The overall goal of this set of write-ups is to explore a number of machine learning algorithms utilizing natural language processing (NLP) to classify the sentiment in a set of IMDB movie reviews.

The specific goals of this write-up include:
1. Create a sparser feature set by removing words not directly related to sentiment
2. Run the models from the [last write-up](./Model-06.ipynb) against the new feature set
3. Determine if the new feature set improves our ability to correctly classify movie review sentiment

This series of write-ups is inspired by the Kaggle [
Bag of Words Meets Bags of Popcorn](https://www.kaggle.com/c/word2vec-nlp-tutorial) competition.    

Dataset source:  [IMDB Movie Reviews](https://www.kaggle.com/c/word2vec-nlp-tutorial/data)

# Process

Previously covered [here](./Model-06.ipynb#Process).
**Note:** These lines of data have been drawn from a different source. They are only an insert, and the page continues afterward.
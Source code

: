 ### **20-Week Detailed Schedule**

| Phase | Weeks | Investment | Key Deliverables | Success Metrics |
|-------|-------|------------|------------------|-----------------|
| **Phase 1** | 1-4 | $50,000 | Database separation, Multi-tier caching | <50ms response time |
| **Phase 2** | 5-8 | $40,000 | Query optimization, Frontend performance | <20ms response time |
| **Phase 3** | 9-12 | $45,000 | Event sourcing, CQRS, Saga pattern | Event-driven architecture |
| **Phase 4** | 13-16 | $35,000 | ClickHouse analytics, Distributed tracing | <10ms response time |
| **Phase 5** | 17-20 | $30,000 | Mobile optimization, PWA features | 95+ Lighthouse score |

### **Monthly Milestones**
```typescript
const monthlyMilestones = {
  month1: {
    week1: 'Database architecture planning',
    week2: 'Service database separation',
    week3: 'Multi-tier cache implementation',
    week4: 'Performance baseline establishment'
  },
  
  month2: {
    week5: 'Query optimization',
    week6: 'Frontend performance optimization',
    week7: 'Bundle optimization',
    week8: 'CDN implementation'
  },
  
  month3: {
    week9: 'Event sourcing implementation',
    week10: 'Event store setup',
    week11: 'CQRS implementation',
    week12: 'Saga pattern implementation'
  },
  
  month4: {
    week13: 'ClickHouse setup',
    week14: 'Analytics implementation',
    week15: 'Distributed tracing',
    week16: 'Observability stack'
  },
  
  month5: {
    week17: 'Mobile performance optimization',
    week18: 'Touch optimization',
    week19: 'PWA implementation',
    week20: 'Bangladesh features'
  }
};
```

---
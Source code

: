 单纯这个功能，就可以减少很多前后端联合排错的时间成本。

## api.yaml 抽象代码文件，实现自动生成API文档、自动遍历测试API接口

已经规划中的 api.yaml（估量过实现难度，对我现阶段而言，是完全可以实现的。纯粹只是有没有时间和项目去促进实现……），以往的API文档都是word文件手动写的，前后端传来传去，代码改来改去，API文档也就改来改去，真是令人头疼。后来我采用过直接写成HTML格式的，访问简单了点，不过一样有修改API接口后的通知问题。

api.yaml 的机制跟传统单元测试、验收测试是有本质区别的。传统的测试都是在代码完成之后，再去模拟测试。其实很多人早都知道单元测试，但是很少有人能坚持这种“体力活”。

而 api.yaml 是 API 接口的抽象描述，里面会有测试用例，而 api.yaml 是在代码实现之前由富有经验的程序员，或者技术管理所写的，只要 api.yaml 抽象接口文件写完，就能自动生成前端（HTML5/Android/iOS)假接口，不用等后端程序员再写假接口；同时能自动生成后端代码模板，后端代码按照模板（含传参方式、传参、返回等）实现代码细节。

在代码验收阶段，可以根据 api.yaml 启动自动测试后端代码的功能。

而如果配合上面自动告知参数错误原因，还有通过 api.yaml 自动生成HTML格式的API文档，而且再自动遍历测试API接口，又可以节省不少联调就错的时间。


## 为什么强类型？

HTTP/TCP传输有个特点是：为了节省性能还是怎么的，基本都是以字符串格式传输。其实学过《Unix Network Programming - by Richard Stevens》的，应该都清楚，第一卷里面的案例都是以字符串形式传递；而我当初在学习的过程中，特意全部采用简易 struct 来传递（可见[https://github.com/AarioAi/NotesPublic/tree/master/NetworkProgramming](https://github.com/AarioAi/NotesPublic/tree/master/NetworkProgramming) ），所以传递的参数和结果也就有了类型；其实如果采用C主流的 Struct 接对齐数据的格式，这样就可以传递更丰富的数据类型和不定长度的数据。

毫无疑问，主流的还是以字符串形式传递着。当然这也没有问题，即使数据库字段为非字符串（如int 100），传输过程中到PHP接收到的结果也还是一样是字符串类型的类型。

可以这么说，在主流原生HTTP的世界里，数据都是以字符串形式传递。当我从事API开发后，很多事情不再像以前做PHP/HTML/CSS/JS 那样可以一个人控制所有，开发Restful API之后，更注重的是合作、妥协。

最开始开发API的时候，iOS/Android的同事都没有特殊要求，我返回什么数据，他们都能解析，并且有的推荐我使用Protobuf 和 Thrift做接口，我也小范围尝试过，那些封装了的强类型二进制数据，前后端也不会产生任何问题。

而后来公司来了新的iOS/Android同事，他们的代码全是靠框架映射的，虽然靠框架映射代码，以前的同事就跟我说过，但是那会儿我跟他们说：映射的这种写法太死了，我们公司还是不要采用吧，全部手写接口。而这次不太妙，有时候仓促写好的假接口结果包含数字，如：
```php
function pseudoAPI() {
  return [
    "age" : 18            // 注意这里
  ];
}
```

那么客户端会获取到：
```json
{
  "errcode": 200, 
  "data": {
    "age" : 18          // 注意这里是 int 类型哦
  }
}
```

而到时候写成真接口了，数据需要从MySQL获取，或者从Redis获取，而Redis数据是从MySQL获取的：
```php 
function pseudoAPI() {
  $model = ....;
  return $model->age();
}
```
# Configure notebook, import libraries, and import dataset

##### Import libraries

In [105]:
%matplotlib inline
%load_ext autoreload
%autoreload 2

import warnings
warnings.filterwarnings('ignore')

import os
import re
import numpy as np
import matplotlib.pyplot as plt
import seaborn as sns

import pandas as pd
from pandas import set_option

from sklearn.feature_extraction.text import CountVectorizer

from sklearn.linear_model import LogisticRegression
from sklearn.tree import DecisionTreeClassifier
from sklearn.neighbors import KNeighborsClassifier
from sklearn.discriminant_analysis import LinearDiscriminantAnalysis
from sklearn.naive_bayes import GaussianNB
from sklearn.svm import SVC

from sklearn.feature_selection import SelectKBest
from sklearn.feature_selection import f_regression

from sklearn.pipeline import Pipeline
from sklearn.pipeline import FeatureUnion

from sklearn.ensemble import AdaBoostClassifier
from sklearn.ensemble import GradientBoostingClassifier
from sklearn.ensemble import RandomForestClassifier
from sklearn.ensemble import ExtraTreesClassifier

from sklearn.model_selection import train_test_split
from sklearn.model_selection import KFold
from sklearn.model_selection import cross_val_score
from sklearn.model_selection import GridSearchCV

from sklearn.preprocessing import StandardScaler

from sklearn.metrics import classification_report
from sklearn.metrics import confusion_matrix
from sklearn.metrics import accuracy_score

# http://www.nltk.org/index.html
# pip install nltk
import nltk
from nltk.corpus import stopwords

# https://www.crummy.com/software/BeautifulSoup/bs4/doc/
# pip install BeautifulSoup4
from bs4 import BeautifulSoup

# https://pypi.org/project/gensim/
# pip install gensim
from gensim.models import word2vec

import logging
logging.basicConfig(format='%(asctime)s : %(levelname)s : %(message)s', level = logging.INFO)

The autoreload extension is already loaded. To reload it, use:
  %reload_ext autoreload


##### Define global variables

In [3]:
seed = 10
np.random.seed(seed)

# Opens a GUI that allows us to download the NLTK data
# nltk.download()

dataPath = os.path.join('.', 'datasets', 'imdb_movie_reviews')
labeledTrainData = os.path.join(dataPath, 'labeledTrainData.tsv')

##### Import dataset

In [4]:
df = pd.read_csv(labeledTrainData, sep = '\t', header = 0, quoting = 3)

# Examine the data

Previously covered [here](./Model-06.ipynb#Examine-the-data).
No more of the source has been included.